Black Friday is now really Black Thursday for most retailers. And the annual showdown between Texas and Texas A&M has gone away thanks to the Aggies’ move to the SEC.
But for the Longhorns, there’s absolutely nothing wrong with a new Thanksgiving tradition that includes a game against TCU. That starts Thursday night when the two former Southwest Conference rivals meet as Big 12 foes for the first time.
“This week is exactly the same for us,” said Texas head coach Mack Brown. “We had 14 great years with the excitement of playing on Thanksgiving against A&M and the home-and-home series. We’ve always had the Aggie supper on Sunday night. We changed it to the senior supper. We’ve talked about how special it is to play Thursday night. It doesn’t feel that different for me. TCU is our fifth-longest rival game.”
The 6:30 p.m. CT game on Thanksgiving at Darrell K. Royal-Texas Memorial Stadium will mark the 83rd meeting between the two schools in a series dominated by Texas (61-20-1). But it’s the first time since 2007 and just the second meeting between the two schools since the SWC dissolved after the 1995 season.
And while playing on Thanksgiving is old news to the 16th-ranked Longhorns (8-2, 5-2) in the Big 12, it means plenty to TCU (6-4, 3-4). TCU hasn’t played a Thanksgiving game since 1928.
The chance to play on Thanksgiving in a nationally televised game is big for the Horned Frogs.
“I’ve been watching the A&M-Texas game forever,” TCU head coach Gary Patterson said. “For TCU to be part of that game is what we wanted it to be.”
While Patterson is glad to be part of the festivities, he doesn’t think the game is too big for his young team. One of the benefits of the move to the Big 12 for TCU has been the added exposure, including more televised games.
He wants his players to keep that in perspective Thursday because more important than the spotlight is slowing down the Longhorns. Texas still has a shot at a BCS berth and has won four consecutive games.
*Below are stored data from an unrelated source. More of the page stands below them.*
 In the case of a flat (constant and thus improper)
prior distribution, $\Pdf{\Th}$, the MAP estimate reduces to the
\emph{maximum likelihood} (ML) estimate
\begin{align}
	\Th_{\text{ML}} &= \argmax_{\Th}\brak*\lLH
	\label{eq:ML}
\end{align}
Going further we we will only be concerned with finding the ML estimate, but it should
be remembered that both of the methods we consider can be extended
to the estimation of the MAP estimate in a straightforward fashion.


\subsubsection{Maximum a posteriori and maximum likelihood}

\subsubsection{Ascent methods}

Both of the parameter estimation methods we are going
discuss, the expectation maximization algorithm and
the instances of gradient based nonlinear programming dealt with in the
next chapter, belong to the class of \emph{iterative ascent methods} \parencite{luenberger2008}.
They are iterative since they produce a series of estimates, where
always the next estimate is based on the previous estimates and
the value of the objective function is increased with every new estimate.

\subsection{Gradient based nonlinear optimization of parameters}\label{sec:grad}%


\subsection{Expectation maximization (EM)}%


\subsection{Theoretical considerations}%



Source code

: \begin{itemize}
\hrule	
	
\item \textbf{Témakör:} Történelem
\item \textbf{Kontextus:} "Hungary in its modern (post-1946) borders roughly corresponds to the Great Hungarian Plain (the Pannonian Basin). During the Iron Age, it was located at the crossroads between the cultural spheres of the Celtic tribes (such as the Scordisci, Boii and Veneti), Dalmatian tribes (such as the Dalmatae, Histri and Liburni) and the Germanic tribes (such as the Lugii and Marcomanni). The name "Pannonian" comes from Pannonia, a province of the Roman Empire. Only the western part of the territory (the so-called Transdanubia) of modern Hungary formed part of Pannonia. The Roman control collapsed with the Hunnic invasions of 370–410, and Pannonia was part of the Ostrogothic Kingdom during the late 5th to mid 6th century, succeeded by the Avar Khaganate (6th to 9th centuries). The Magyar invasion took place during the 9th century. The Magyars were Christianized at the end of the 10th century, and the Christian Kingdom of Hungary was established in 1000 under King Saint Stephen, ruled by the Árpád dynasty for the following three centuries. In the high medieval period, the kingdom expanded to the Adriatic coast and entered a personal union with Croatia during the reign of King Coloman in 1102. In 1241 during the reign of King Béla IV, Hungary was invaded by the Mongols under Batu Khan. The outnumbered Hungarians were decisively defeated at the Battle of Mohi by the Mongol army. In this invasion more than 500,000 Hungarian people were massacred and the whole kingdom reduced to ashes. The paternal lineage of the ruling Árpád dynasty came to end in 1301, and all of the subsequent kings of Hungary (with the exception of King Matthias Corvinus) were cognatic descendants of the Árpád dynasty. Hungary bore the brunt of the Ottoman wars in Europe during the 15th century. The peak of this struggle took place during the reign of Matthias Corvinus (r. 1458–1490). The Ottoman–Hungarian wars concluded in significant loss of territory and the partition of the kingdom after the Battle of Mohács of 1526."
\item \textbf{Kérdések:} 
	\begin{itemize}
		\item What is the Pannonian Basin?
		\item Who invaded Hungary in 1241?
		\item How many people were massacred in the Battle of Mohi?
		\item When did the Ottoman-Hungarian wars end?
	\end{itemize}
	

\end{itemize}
“Our kids will be excited about playing in a game just like they have been the whole season,” Patterson said. “Obviously we understand the tradition of Texas. They’ve played really good football on both sides of the ball the last four or five weekends. Trying to get ready for us it’s good to have a couple of days.”
One issue neither team should have for the game is lack of preparation. The Thursday game meant bye weeks for both teams last week. For the Longhorns, that meant more time to game plan for the Frogs and extra time for the coaching staff to work with the players who are redshirting this season.
For the Frogs, it meant more time to get healthy and extra time to work with the 16 true freshmen TCU has played this season.